- Criminal status: In prison
- Spouse: Jessica Schaffhausen (2000-div. 2012)
- Children: Amara Schaffhausen (2000–2012) Sophie Schaffhausen (2003–2012) Cecilia Schaffhausen (2007–2012)
- Motive: Revenge against ex-partner
- Conviction: First degree intentional homicide (3 counts)
- Criminal penalty: 3 life sentences without the possibility of parole

Details
- Victims: Amara, Sophie, and Cecilia Schaffhausen (his daughters)
- Date: July 10, 2012
- Location: River Falls, Wisconsin
- Weapon: Knife and hands

= Aaron Schaffhausen =

American murderer

Aaron Schaffhausen is an American convicted murderer. He murdered his three daughters at their home in River Falls, Wisconsin in 2012.

==Background==
Aaron and Jessica Schaffhausen married in 2000 and both filed for divorce in 2011; the divorce was finalized in January of the next year. Jessica, who had primary physical custody, lived with their daughters, Amara, Sophie, and Cecilia in a house in River Falls that they rented from Aaron, while he lived in Minot, North Dakota. The two parties had joint custody. Amara and Sophie attended Greenwood Elementary School.

==Crime==
On July 10, 2012, Aaron sent a text message to Jessica requesting a visit to their daughters. She was not present at the house, and the babysitter left after he arrived. He slit the girls' throats with a knife. He also strangled Cecilia. They were 11, 8, and 5. He later called Jessica to tell her that he had killed them. A can of gasoline was spilled onto the ground.

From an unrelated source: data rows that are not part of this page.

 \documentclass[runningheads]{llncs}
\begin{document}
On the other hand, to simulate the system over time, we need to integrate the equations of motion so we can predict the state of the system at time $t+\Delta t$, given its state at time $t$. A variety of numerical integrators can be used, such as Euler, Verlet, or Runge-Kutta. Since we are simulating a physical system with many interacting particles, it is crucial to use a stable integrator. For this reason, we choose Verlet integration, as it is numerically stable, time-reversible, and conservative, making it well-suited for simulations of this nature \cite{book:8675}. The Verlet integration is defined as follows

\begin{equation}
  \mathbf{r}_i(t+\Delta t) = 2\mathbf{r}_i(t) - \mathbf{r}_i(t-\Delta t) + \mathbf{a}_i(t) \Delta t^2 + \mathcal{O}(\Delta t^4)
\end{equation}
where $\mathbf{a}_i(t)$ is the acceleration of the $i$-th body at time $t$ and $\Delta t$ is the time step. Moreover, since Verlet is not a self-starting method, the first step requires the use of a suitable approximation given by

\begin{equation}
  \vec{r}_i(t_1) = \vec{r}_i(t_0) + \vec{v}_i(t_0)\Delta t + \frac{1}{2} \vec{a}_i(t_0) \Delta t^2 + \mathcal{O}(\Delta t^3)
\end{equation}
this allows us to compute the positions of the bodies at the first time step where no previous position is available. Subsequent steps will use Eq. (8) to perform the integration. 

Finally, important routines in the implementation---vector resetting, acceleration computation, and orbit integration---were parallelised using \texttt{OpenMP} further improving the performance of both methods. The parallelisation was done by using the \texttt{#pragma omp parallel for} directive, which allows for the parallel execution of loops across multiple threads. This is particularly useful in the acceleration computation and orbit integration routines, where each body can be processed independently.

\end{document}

Aaron turned himself in at a police station in River Falls. He was charged with three murders and attempted arson. His bond was set to $2 million.

==Trial and punishment==
On March 29, 2013, Aaron entered a "guilty but insane" plea. Prosecutors accused him of killing the girls to get revenge against Jessica. He stated that this was indeed his motive, but that he did not know right from wrong due to a mental issue. He also pleaded guilty to attempted arson. According to prosecutors, he disliked that Jessica was romantically involved with someone else, and he had resentment over the divorce.

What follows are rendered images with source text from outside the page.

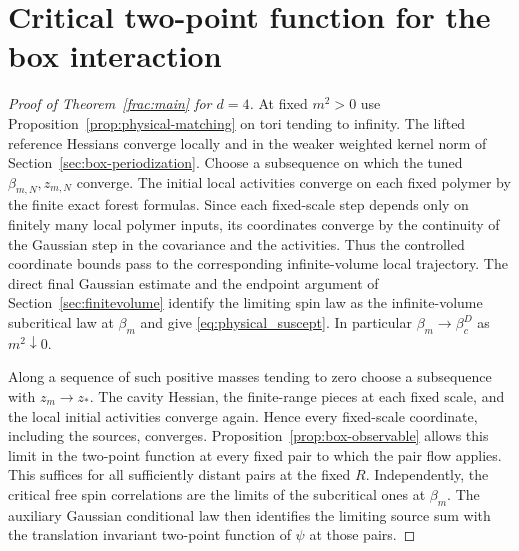 \documentclass[11pt]{article}
\begin{document}
\section{Critical two-point function for the box interaction}
\label{sec:physical-conclusion}


\begin{proof}[Proof of Theorem~\ref{frac:main} for \(d=4\)]
At fixed \(m^2>0\) use Proposition~\ref{prop:physical-matching}
on tori tending to infinity. The lifted reference Hessians
converge locally and in the weaker weighted kernel norm
of Section~\ref{sec:box-periodization}. Choose a subsequence on
which the tuned \(\beta_{m,N},z_{m,N}\) converge. The
initial local activities converge on each fixed polymer
by the finite exact forest formulas. Since each fixed-scale
step depends only on finitely many local polymer inputs,
its coordinates converge by the continuity of the Gaussian
step in the covariance and the activities. Thus the
controlled coordinate bounds pass to the corresponding
infinite-volume local trajectory. The direct final Gaussian
estimate and the endpoint argument of
Section~\ref{sec:finitevolume} identify the limiting spin
law as the infinite-volume subcritical law at \(\beta_m\)
and give \eqref{eq:physical_suscept}. In particular
\(\beta_m\to\beta_c^D\) as \(m^2\downarrow0\).

Along a sequence of such positive masses tending to zero
choose a subsequence with \(z_m\to z_*\). The cavity Hessian,
the finite-range pieces at each fixed scale, and the local
initial activities converge again. Hence every fixed-scale
coordinate, including the sources, converges. Proposition~\ref{prop:box-observable} allows this limit in
the two-point function at every fixed pair to which the pair
flow applies. This suffices for all sufficiently distant pairs
at the fixed \(R\). Independently, the critical free spin
correlations are the limits of the subcritical ones at
\(\beta_m\). The auxiliary Gaussian conditional law then
identifies the limiting source sum with the translation
invariant two-point function of \(\psi\) at those pairs.


\end{proof}
\end{document}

In April 2013 a jury ruled that Aaron was sane when he committed the murders. Jurors took three and a half hours to conclude that he knew right from wrong despite his mental issues. Howard Cameron, the St. Croix County judge, gave him three life sentences without parole, one for each victim. In 2014 Cameron also made him pay over $14,000 in restitution to Jessica; about one-fourth of the money given by his family and any money he earns while in prison will be garnished and given to Jessica. In addition he was asked to pay witness costs of $10,000. In 2015 one of his appeals was denied. He was housed in the St. Croix County Jail during his trial. He entered the Wisconsin Department of Corrections in July 2013.

==Aftermath==
The girls' funeral was held at the Kilkarney Hills Golf Club in River Falls on Tuesday, July 17, 2012.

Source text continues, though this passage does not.